In the short run, the new payment system will not affect how much you pay in Medicare premiums or out-of-pocket costs. Beyond 2023, Medicare premiums and copays could be affected by the new rules. The government’s hope is that the annual rate of rise in the cost of care for Medicare patients will be reduced. That could, in the future, translate into lower premiums. If the new system is unsuccessful at restraining costs, premiums and copays will likely rise.
Does the new system apply to all doctors who see Medicare patients?
Not initially. Doctors who bill Medicare less than $30,000 or have fewer than 100 Medicare patients per year are exempted in 2017 and 2018. That’s about 30 percent of doctors who see Medicare patients. The government estimates that some 500,000 clinicians will be eligible for the financial incentive program in 2017 and that between 70,000 and 120,000 will join alternative payment organizations.
Will it be harder to find a doctor who accepts Medicare?
No. Congress killed the old payment system because some doctors threatened to stop seeing Medicare patients if fees were cut substantially, although few did.
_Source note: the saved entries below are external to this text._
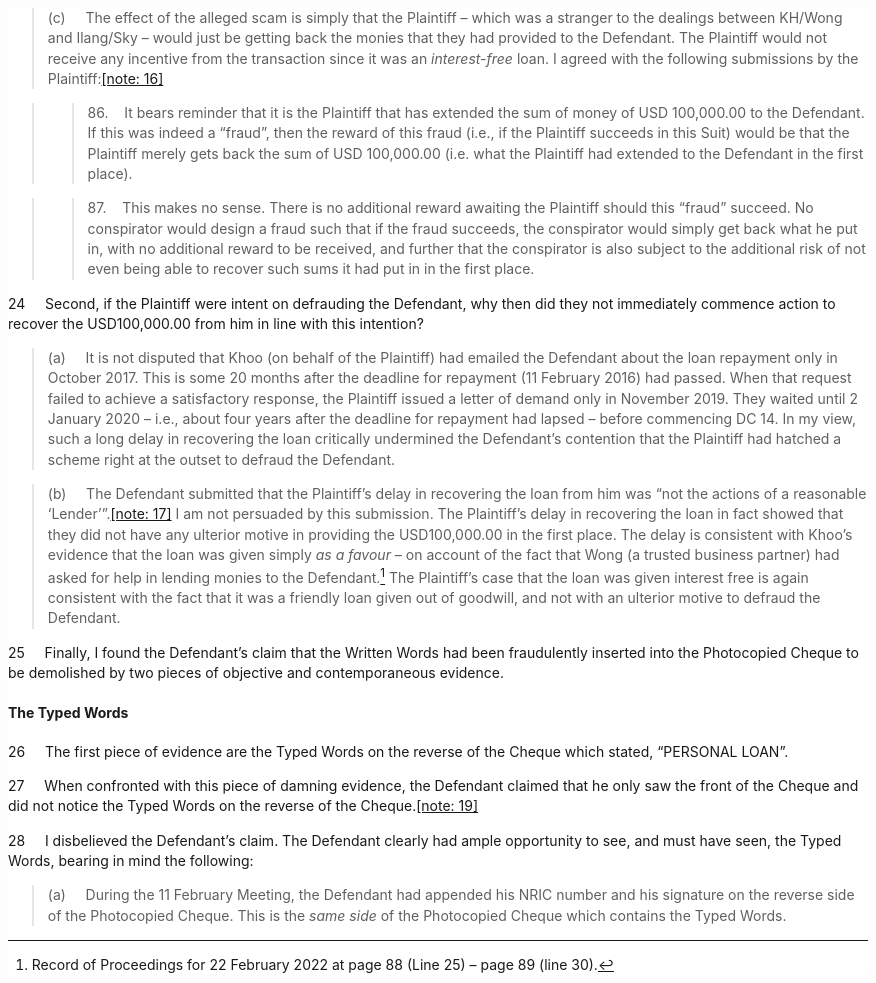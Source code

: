 > (c)     The effect of the alleged scam is simply that the Plaintiff – which was a stranger to the dealings between KH/Wong and Ilang/Sky – would just be getting back the monies that they had provided to the Defendant. The Plaintiff would not receive any incentive from the transaction since it was an _interest-free_ loan. I agreed with the following submissions by the Plaintiff:[\[note: 16\]](#Ftn_16)

>> 86.    It bears reminder that it is the Plaintiff that has extended the sum of money of USD 100,000.00 to the Defendant. If this was indeed a “fraud”, then the reward of this fraud (i.e., if the Plaintiff succeeds in this Suit) would be that the Plaintiff merely gets back the sum of USD 100,000.00 (i.e. what the Plaintiff had extended to the Defendant in the first place).

>> 87.    This makes no sense. There is no additional reward awaiting the Plaintiff should this “fraud” succeed. No conspirator would design a fraud such that if the fraud succeeds, the conspirator would simply get back what he put in, with no additional reward to be received, and further that the conspirator is also subject to the additional risk of not even being able to recover such sums it had put in in the first place.

24     Second, if the Plaintiff were intent on defrauding the Defendant, why then did they not immediately commence action to recover the USD100,000.00 from him in line with this intention?

> (a)     It is not disputed that Khoo (on behalf of the Plaintiff) had emailed the Defendant about the loan repayment only in October 2017. This is some 20 months after the deadline for repayment (11 February 2016) had passed. When that request failed to achieve a satisfactory response, the Plaintiff issued a letter of demand only in November 2019. They waited until 2 January 2020 – i.e., about four years after the deadline for repayment had lapsed – before commencing DC 14. In my view, such a long delay in recovering the loan critically undermined the Defendant’s contention that the Plaintiff had hatched a scheme right at the outset to defraud the Defendant.

> (b)     The Defendant submitted that the Plaintiff’s delay in recovering the loan from him was “not the actions of a reasonable ‘Lender’”.[\[note: 17\]](#Ftn_17) I am not persuaded by this submission. The Plaintiff’s delay in recovering the loan in fact showed that they did not have any ulterior motive in providing the USD100,000.00 in the first place. The delay is consistent with Khoo’s evidence that the loan was given simply _as a favour_ – on account of the fact that Wong (a trusted business partner) had asked for help in lending monies to the Defendant.[^18] The Plaintiff’s case that the loan was given interest free is again consistent with the fact that it was a friendly loan given out of goodwill, and not with an ulterior motive to defraud the Defendant.

25     Finally, I found the Defendant’s claim that the Written Words had been fraudulently inserted into the Photocopied Cheque to be demolished by two pieces of objective and contemporaneous evidence.

#### The Typed Words

26     The first piece of evidence are the Typed Words on the reverse of the Cheque which stated, “PERSONAL LOAN”.

27     When confronted with this piece of damning evidence, the Defendant claimed that he only saw the front of the Cheque and did not notice the Typed Words on the reverse of the Cheque.[\[note: 19\]](#Ftn_19)

28     I disbelieved the Defendant’s claim. The Defendant clearly had ample opportunity to see, and must have seen, the Typed Words, bearing in mind the following:

> (a)     During the 11 February Meeting, the Defendant had appended his NRIC number and his signature on the reverse side of the Photocopied Cheque. This is the _same side_ of the Photocopied Cheque which contains the Typed Words.


[^2]: Record of Proceedings for 28 April 2022 at page 12 (lines 4 – 6).
[^3]: Record of Proceedings for 22 February 2022 at page 29 (lines 24 – 28).
[^4]: Reply dated 10 November 2020 at \[d\] – \[g\].
[^5]: Statement of Claim (Amendment No 2) at \[3\].
[^6]: Statement of Claim (Amendment No 2) at \[3\].
[^7]: Statement of Claim (Amendment No 2) at \[4\] and \[5\]; Further and Better Particulars of the Statement of Claim (Amendment No. 1) Served Pursuant to Request of the Defendant dated 31 January 2020 in Answers 1 and 2 to Question (b); Plaintiff’s Written Closing Submissions at \[58\].
[^8]: Plaintiff’s Written Closing Submissions at \[9\].
[^9]: Statement of Claim (Amendment No 2) at \[7\].
[^10]: Plaintiff’s Written Closing Submissions at \[2\].
[^11]: The Defendant’s Submissions –(a)At \[26\] – Wong gave conflicting evidence as to why he had asked Khoo to extend the loan to the Defendant;(b)At \[46\] – \[50\]: Wong could not recall if he had communicated with the Defendant over the phone or WhatsApp prior to or after the 11 February Meeting; Wong could not recall how the Defendant knew how and when to go to Wong’s office for the 11 February Meeting;(c)At \[51\]: Wong testified that he had not seen Ilang’s AEIC until the trial;(d)At \[59\] – \[61\], \[102\], \[103\]: Wong and Khoo gave inconsistent evidence as to whether there was a discussion with the Defendant regarding the execution of a formal loan agreement;(e)At \[67\], \[68\], \[71\], \[88\], \[101\]: Khoo could not recognize the Defendant and was uncertain whether he had seen the Defendant in Wong’s office during the 11 February Meeting; Wong and Khoo gave conflicting evidence regarding the sequence of events that transpired during the 11 February Meeting;(f)At \[81\] – \[86\]: Wong gave conflicting evidence whether he had told the Defendant to return the monies as the latter was leaving the office after the 11 February Meeting;(g)At \[95\], \[98\], \[99\]: Khoo’s explanation for the delay in seeking the return of the monies.
[^12]: The Defendant’s Submissions at \[26\], \[39\], \[47\], \[50\], \[52\], \[58\], \[62\], \[63\], \[66\], \[73\], \[74\], \[88\] – \[90\].
[^13]: Plaintiff’s Written Closing Submissions at \[68\].
[^14]: Agreed Bundle of Documents at page 79.
[^15]: Agreed Bundle of Documents at page 77.
[^16]: Plaintiff’s Written Closing Submissions at \[86\] and \[87\].
[^17]: The Defendant’s Submission at \[97\].
[^18]: Record of Proceedings for 22 February 2022 at page 88 (Line 25) – page 89 (line 30).
[^19]: Record of Proceedings for 28 April 2022 at page 50 (Line 1) – page 51 (line 2).
[^20]: Record of Proceedings for 28 April 2022 at page 39 (line 26) – page 40 (line 5); page 57 (lines 4 – 15).
[^21]: Agreed Bundle of Documents at page 9.
[^22]: Agreed Bundle of Documents at page 79.
[^23]: Record of Proceedings for 28 April 2022 at page 44.
[^24]: The Defence Submissions at \[87\]. This point was reiterated in oral submissions made on 28 July 2022.
[^25]: Record of Proceedings for 28 April 2022 at page 19 (line 23) – page 23 (line 23).
[^26]: Plaintiff’s Written Closing Submissions at \[77\] – \[80\].
[^27]: Plaintiff’s Written Closing Submissions at \[52\] and \[53\].
[^28]: Affidavit of evidence-in-chief of Ilangkumaran Sivagnanam dated 17 August 2021 at pages 26 to 59. See also Agreed Bundle of Documents at pages 98 to 131.
[^29]: Record of Proceedings for 28 April 2022 at page 24 (line 4) to page 25 (line 21).
[^30]: See affidavit of evidence-in-chief of Ilangkumaran Sivagnanam dated 17 August 2021 at pages 27 – 29.
[^31]: See affidavit of evidence-in-chief of Ilangkumaran Sivagnanam dated 17 August 2021 at pages 40, 42, 44.
[^32]: Defence (Amendment No 1) dated 18 May 2021 at \[5(d)\].
[^33]: Plaintiff’s Written Closing Submissions at \[88\] – \[90\].
[^34]: Record of Proceedings for 28 April 2022 at page 18 (lines 21 – 23).
[^35]: Record of Proceedings for 22 February 2022 at page 31 (lines 16 – 24).
[^36]: Record of Proceedings for 22 February 2022 at page 122 (line 25) – page 123 (line 26).
[^37]: The Defendant’s Submissions at \[76\].
[^38]: Defence (Amendment No 1) dated 18 May 2021 at \[5(d)\].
The new payment formula, while complex and requiring doctors to adapt, carries much less risk of Medicare dropouts by doctors.
How will actual care be affected?
Under the new system, doctors will be rewarded if they improve the way they track and manage patients over time; work in teams to make sure patients get the best, most appropriate treatments; use electronic health records; and prioritize wellness and prevention.
Such reforms are being pushed broadly in medicine today, and studies indicate they can improve treatment and keep people healthy — although there’s not universal agreement on which changes and techniques work best.
Paying doctors and medical organizations based on the outcomes of care carries the risk that doctors might avoid very sick and expensive patients. There’s debate over whether the new payment formula adequately limits that risk. Most experts agree, though, that the risk is minimal in the early years of the new program.
How will doctors’ performance and quality of care be measured?
Doctors will get one overall grade and rating. Call it a Grade Point Average (GPA) based on four categories: quality-of-care; practice improvement; adoption and use of electronic health records; and cost (this assessment starts in 2018). Quality of care will represent 60 percent of their score.
Their scores, along with reviews of their Medicare bills and patterns, will dictate whether they get a bonus, no change in payment, or a penalty.
Will I have access to doctors’ grades and ratings?
Yes. The results will be posted on the website Physician Compare. This site, mandated by the Affordable Care Act, already has some quality ratings for physician groups.
When and in what form the information based on the new payment system will be available online is not yet clear, however. In response to a question, the Centers for Medicare and Medicaid Services, which is administering the new payment system, replied: “We will use statistical and consumer testing for purposes of determining how and where such data will be reported on Physician Compare.”
How will the law affect the health system for people not in Medicare?
The steps to improve care and constrain cost growth in Medicare is in sync with similar actions in the private sector — by employers, insurers and large health systems. Financial incentives and other rewards, for example, have become common. Plus, almost all doctors who see Medicare patients also see privately insured patients. Thus, the government’s actions are expected to have a spillover effect to medical care for all adults.
Will the Trump administration change or delay MACRA?
It’s hard to say right now. Trump said repeatedly on the campaign trail that he would preserve and strengthen Medicare. Regulations like MACRA that have been through extensive public comment and finalized are not easy to rescind or alter. In addition, Congress passed MACRA with strong bipartisan support. It’s probably unlikely that Trump would see it as a priority to alter MACRA before it begins to be implemented in 2017.